Alte Kleidung wird ausgestellt
Viele Menschen wären gerne modischer gekleidet, haben aber noch kein Gespür für ihren eigenen Stil. Hier helfen Personal Shopper weiter.
Foto: Martin Rehm

Personal Shopperin

Eine Mischung aus Modeexpertin und Psychologin

Einkaufen und dafür bezahlt werden? Nicola Hahn (27) lebt als Personal Shopperin den Traum vieler modeaffiner Menschen – doch als selbstständige Unternehmerin muss sie nicht nur ein Gespür für Trends haben, sondern auch fit in Marketing und Akquise sein.

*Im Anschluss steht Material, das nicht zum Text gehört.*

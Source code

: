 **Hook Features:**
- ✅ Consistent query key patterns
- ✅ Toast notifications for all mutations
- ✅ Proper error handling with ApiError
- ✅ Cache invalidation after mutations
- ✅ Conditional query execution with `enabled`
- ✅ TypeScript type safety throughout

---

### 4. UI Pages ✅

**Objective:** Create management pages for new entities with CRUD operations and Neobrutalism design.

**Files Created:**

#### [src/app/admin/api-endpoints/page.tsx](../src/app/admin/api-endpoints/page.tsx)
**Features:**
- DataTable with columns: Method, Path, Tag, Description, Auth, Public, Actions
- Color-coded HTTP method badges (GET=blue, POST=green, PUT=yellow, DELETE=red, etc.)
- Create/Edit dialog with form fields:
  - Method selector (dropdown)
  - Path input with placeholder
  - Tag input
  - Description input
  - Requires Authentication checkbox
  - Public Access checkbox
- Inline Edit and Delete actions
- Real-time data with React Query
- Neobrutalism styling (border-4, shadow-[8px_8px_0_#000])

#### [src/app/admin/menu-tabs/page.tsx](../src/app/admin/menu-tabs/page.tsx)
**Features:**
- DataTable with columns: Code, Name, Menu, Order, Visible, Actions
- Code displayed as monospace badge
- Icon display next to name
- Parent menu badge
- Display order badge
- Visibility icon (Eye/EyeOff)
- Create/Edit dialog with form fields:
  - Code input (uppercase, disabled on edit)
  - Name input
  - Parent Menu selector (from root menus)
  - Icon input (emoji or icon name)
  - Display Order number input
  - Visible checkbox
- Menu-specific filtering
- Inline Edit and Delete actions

Ein Samstag in der Münchner Innenstadt. Wie immer am Wochenende flanieren Einheimische und Touristen durch die Fußgängerzone, um sich in den zahlreichen Geschäften die neuesten Modetrends anzuschauen. Auch Nicola Hahn ist schon früh auf den Beinen. Sie bahnt sich ihren Weg durch die Kaufingerstraße bis in eines der weltberühmten Edelkaufhäuser. Dort angekommen nimmt sie die Regale und Kleiderständer unter die Lupe und wählt mit geübtem Auge und schnellem Griff einige Sommerröcke, Blusen und Blazer aus. Doch die Kleidung ist nicht für sie selbst, sondern für eine ihrer Kundinnen.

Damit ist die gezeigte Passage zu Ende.